Best album by far
John L Murphy | Los Angeles | 08/28/2005
(4 out of 5 stars)
"The last three albums by Peter Jefferies' project The Cakekitchen are their finest, and while this one was recorded around the same time as "Everything" and "Stompin'"--more or less-and they all work well as a trilogy, I favor this one.
It opens with a wonderful, three-part song cycle that builds from delicacy to assertion back to seduction over about ten minutes, as if analogous for a real-life coupling, and I feel it's the most winning array of sounds its leader's put on disc. As a whole, perhaps because he signed to Merge, this album appears to benefit from a renewed direction that his earlier records (on various indie labels in the earlier 90s) lacked, accomplished as they were.

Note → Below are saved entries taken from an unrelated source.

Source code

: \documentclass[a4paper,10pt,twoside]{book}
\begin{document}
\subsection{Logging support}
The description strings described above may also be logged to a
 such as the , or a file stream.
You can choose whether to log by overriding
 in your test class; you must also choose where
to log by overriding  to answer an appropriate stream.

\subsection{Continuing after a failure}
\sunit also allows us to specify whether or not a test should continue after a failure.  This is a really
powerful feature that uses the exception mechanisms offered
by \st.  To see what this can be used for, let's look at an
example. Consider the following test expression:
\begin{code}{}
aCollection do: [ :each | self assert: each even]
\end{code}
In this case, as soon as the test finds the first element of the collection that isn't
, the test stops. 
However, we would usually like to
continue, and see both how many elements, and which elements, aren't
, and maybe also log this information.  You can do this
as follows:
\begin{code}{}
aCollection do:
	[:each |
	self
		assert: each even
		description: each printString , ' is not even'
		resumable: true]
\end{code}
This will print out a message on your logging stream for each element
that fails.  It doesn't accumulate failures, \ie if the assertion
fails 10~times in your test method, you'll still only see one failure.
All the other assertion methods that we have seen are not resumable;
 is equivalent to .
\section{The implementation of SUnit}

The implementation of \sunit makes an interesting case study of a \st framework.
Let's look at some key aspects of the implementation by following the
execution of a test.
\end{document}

Previously, Jefferies had been seeking a mix of the more subdued Flying Nun pop with the post-punk that Jefferies' voice is suited for. Here, the album, while it honestly does not sustain all the way through the very strong first three song-punch, shows more attention to sonic detail, production (maybe more cash?) and sequencing. Like the act of love, the aftermath fades as the pace of the album slows after the initial excitement, but this langorous progression does not sink into somnabulance, but keeps you awake and curious by a more gentle, still insistent, nudging and tickling of your aural fancies until it subsides."